# [What this task involves]
Return the data. Every word must match.
**** Data to examine
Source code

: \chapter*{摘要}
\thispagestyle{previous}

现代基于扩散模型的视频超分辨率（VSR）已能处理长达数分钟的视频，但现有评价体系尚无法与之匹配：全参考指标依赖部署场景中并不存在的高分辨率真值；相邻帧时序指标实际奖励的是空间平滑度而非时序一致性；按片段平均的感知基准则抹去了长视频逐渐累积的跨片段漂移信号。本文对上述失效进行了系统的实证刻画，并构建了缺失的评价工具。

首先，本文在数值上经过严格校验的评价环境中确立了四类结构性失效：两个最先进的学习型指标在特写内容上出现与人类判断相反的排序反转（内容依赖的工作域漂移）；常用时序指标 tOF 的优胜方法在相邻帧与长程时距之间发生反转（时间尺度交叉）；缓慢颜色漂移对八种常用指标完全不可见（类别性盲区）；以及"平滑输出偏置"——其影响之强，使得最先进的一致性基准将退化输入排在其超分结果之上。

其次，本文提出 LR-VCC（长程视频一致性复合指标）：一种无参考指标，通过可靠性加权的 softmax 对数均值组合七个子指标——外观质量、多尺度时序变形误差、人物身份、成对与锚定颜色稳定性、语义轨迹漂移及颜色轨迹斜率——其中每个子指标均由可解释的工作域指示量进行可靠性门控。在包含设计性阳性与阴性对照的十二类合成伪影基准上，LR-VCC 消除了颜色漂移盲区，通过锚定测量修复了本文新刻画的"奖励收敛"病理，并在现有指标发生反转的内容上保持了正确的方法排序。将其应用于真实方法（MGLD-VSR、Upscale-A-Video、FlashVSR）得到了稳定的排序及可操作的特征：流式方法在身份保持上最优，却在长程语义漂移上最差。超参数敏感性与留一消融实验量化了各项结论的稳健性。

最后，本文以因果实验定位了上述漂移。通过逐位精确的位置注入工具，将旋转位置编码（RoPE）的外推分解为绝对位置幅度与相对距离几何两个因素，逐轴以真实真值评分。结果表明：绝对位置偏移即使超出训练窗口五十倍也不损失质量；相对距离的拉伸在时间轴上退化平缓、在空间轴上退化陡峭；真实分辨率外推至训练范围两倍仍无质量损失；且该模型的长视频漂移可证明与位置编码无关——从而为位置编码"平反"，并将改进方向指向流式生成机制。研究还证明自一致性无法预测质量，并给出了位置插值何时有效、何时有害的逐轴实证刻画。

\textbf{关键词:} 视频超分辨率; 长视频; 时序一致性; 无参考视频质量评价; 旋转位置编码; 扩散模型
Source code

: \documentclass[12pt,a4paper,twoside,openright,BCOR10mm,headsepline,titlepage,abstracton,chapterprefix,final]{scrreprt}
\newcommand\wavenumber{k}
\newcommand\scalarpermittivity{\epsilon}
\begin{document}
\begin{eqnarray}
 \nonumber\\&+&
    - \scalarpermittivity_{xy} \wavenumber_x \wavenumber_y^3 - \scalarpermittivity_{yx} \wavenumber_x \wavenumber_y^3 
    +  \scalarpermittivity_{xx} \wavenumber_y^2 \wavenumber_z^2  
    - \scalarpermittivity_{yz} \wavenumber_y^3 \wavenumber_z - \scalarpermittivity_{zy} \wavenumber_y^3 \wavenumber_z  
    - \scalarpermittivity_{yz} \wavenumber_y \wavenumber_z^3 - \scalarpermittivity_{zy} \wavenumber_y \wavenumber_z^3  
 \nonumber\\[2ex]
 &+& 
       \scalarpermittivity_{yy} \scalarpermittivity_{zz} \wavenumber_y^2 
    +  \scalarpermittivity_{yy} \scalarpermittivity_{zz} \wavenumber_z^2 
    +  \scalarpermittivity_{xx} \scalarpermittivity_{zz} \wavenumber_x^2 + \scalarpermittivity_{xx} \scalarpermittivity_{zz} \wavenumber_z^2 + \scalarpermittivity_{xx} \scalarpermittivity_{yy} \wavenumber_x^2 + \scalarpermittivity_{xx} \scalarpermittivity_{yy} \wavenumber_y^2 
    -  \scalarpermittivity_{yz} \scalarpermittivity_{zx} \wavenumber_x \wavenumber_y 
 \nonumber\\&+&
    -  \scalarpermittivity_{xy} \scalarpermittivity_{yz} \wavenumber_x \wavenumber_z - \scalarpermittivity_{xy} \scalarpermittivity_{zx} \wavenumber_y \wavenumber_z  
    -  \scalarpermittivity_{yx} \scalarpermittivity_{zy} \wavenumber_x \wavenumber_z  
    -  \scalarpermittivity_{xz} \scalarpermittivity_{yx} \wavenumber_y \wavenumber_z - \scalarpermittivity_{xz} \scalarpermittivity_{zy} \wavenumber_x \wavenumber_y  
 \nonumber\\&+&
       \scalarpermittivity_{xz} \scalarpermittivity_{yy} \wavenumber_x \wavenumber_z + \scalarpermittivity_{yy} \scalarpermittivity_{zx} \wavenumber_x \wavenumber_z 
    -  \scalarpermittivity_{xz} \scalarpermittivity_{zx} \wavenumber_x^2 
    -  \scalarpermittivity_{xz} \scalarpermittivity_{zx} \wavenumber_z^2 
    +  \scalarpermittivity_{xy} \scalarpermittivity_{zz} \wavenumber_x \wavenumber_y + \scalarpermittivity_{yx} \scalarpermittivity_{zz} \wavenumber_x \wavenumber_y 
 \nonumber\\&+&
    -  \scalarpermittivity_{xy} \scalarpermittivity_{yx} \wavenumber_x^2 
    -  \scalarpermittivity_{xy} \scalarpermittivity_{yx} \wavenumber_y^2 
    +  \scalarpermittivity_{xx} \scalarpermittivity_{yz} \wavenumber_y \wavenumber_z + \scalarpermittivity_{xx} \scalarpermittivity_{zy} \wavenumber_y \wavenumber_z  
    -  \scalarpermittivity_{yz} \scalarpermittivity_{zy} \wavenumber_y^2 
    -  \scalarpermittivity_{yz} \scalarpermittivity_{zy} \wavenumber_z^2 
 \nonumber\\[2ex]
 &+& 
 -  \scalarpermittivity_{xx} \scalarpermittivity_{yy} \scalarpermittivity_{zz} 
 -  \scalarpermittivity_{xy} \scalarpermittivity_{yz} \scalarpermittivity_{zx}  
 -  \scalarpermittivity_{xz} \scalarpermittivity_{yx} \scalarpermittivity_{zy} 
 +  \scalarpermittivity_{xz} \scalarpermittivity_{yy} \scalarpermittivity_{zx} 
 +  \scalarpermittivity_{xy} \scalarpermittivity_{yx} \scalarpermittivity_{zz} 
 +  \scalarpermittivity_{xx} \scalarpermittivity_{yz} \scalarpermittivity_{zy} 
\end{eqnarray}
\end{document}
********
# [Answer to the problem]
Source code

: \chapter*{摘要}
\thispagestyle{previous}

现代基于扩散模型的视频超分辨率（VSR）已能处理长达数分钟的视频，但现有评价体系尚无法与之匹配：全参考指标依赖部署场景中并不存在的高分辨率真值；相邻帧时序指标实际奖励的是空间平滑度而非时序一致性；按片段平均的感知基准则抹去了长视频逐渐累积的跨片段漂移信号。本文对上述失效进行了系统的实证刻画，并构建了缺失的评价工具。

首先，本文在数值上经过严格校验的评价环境中确立了四类结构性失效：两个最先进的学习型指标在特写内容上出现与人类判断相反的排序反转（内容依赖的工作域漂移）；常用时序指标 tOF 的优胜方法在相邻帧与长程时距之间发生反转（时间尺度交叉）；缓慢颜色漂移对八种常用指标完全不可见（类别性盲区）；以及"平滑输出偏置"——其影响之强，使得最先进的一致性基准将退化输入排在其超分结果之上。

其次，本文提出 LR-VCC（长程视频一致性复合指标）：一种无参考指标，通过可靠性加权的 softmax 对数均值组合七个子指标——外观质量、多尺度时序变形误差、人物身份、成对与锚定颜色稳定性、语义轨迹漂移及颜色轨迹斜率——其中每个子指标均由可解释的工作域指示量进行可靠性门控。在包含设计性阳性与阴性对照的十二类合成伪影基准上，LR-VCC 消除了颜色漂移盲区，通过锚定测量修复了本文新刻画的"奖励收敛"病理，并在现有指标发生反转的内容上保持了正确的方法排序。将其应用于真实方法（MGLD-VSR、Upscale-A-Video、FlashVSR）得到了稳定的排序及可操作的特征：流式方法在身份保持上最优，却在长程语义漂移上最差。超参数敏感性与留一消融实验量化了各项结论的稳健性。

最后，本文以因果实验定位了上述漂移。通过逐位精确的位置注入工具，将旋转位置编码（RoPE）的外推分解为绝对位置幅度与相对距离几何两个因素，逐轴以真实真值评分。结果表明：绝对位置偏移即使超出训练窗口五十倍也不损失质量；相对距离的拉伸在时间轴上退化平缓、在空间轴上退化陡峭；真实分辨率外推至训练范围两倍仍无质量损失；且该模型的长视频漂移可证明与位置编码无关——从而为位置编码"平反"，并将改进方向指向流式生成机制。研究还证明自一致性无法预测质量，并给出了位置插值何时有效、何时有害的逐轴实证刻画。

\textbf{关键词:} 视频超分辨率; 长视频; 时序一致性; 无参考视频质量评价; 旋转位置编码; 扩散模型
Source code

: \documentclass[12pt,a4paper,twoside,openright,BCOR10mm,headsepline,titlepage,abstracton,chapterprefix,final]{scrreprt}
\newcommand\wavenumber{k}
\newcommand\scalarpermittivity{\epsilon}
\begin{document}
\begin{eqnarray}
 \nonumber\\&+&
    - \scalarpermittivity_{xy} \wavenumber_x \wavenumber_y^3 - \scalarpermittivity_{yx} \wavenumber_x \wavenumber_y^3 
    +  \scalarpermittivity_{xx} \wavenumber_y^2 \wavenumber_z^2  
    - \scalarpermittivity_{yz} \wavenumber_y^3 \wavenumber_z - \scalarpermittivity_{zy} \wavenumber_y^3 \wavenumber_z  
    - \scalarpermittivity_{yz} \wavenumber_y \wavenumber_z^3 - \scalarpermittivity_{zy} \wavenumber_y \wavenumber_z^3  
 \nonumber\\[2ex]
 &+& 
       \scalarpermittivity_{yy} \scalarpermittivity_{zz} \wavenumber_y^2 
    +  \scalarpermittivity_{yy} \scalarpermittivity_{zz} \wavenumber_z^2 
    +  \scalarpermittivity_{xx} \scalarpermittivity_{zz} \wavenumber_x^2 + \scalarpermittivity_{xx} \scalarpermittivity_{zz} \wavenumber_z^2 + \scalarpermittivity_{xx} \scalarpermittivity_{yy} \wavenumber_x^2 + \scalarpermittivity_{xx} \scalarpermittivity_{yy} \wavenumber_y^2 
    -  \scalarpermittivity_{yz} \scalarpermittivity_{zx} \wavenumber_x \wavenumber_y 
 \nonumber\\&+&
    -  \scalarpermittivity_{xy} \scalarpermittivity_{yz} \wavenumber_x \wavenumber_z - \scalarpermittivity_{xy} \scalarpermittivity_{zx} \wavenumber_y \wavenumber_z  
    -  \scalarpermittivity_{yx} \scalarpermittivity_{zy} \wavenumber_x \wavenumber_z  
    -  \scalarpermittivity_{xz} \scalarpermittivity_{yx} \wavenumber_y \wavenumber_z - \scalarpermittivity_{xz} \scalarpermittivity_{zy} \wavenumber_x \wavenumber_y  
 \nonumber\\&+&
       \scalarpermittivity_{xz} \scalarpermittivity_{yy} \wavenumber_x \wavenumber_z + \scalarpermittivity_{yy} \scalarpermittivity_{zx} \wavenumber_x \wavenumber_z 
    -  \scalarpermittivity_{xz} \scalarpermittivity_{zx} \wavenumber_x^2 
    -  \scalarpermittivity_{xz} \scalarpermittivity_{zx} \wavenumber_z^2 
    +  \scalarpermittivity_{xy} \scalarpermittivity_{zz} \wavenumber_x \wavenumber_y + \scalarpermittivity_{yx} \scalarpermittivity_{zz} \wavenumber_x \wavenumber_y 
 \nonumber\\&+&
    -  \scalarpermittivity_{xy} \scalarpermittivity_{yx} \wavenumber_x^2 
    -  \scalarpermittivity_{xy} \scalarpermittivity_{yx} \wavenumber_y^2 
    +  \scalarpermittivity_{xx} \scalarpermittivity_{yz} \wavenumber_y \wavenumber_z + \scalarpermittivity_{xx} \scalarpermittivity_{zy} \wavenumber_y \wavenumber_z  
    -  \scalarpermittivity_{yz} \scalarpermittivity_{zy} \wavenumber_y^2 
    -  \scalarpermittivity_{yz} \scalarpermittivity_{zy} \wavenumber_z^2 
 \nonumber\\[2ex]
 &+& 
 -  \scalarpermittivity_{xx} \scalarpermittivity_{yy} \scalarpermittivity_{zz} 
 -  \scalarpermittivity_{xy} \scalarpermittivity_{yz} \scalarpermittivity_{zx}  
 -  \scalarpermittivity_{xz} \scalarpermittivity_{yx} \scalarpermittivity_{zy} 
 +  \scalarpermittivity_{xz} \scalarpermittivity_{yy} \scalarpermittivity_{zx} 
 +  \scalarpermittivity_{xy} \scalarpermittivity_{yx} \scalarpermittivity_{zz} 
 +  \scalarpermittivity_{xx} \scalarpermittivity_{yz} \scalarpermittivity_{zy} 
\end{eqnarray}
\end{document}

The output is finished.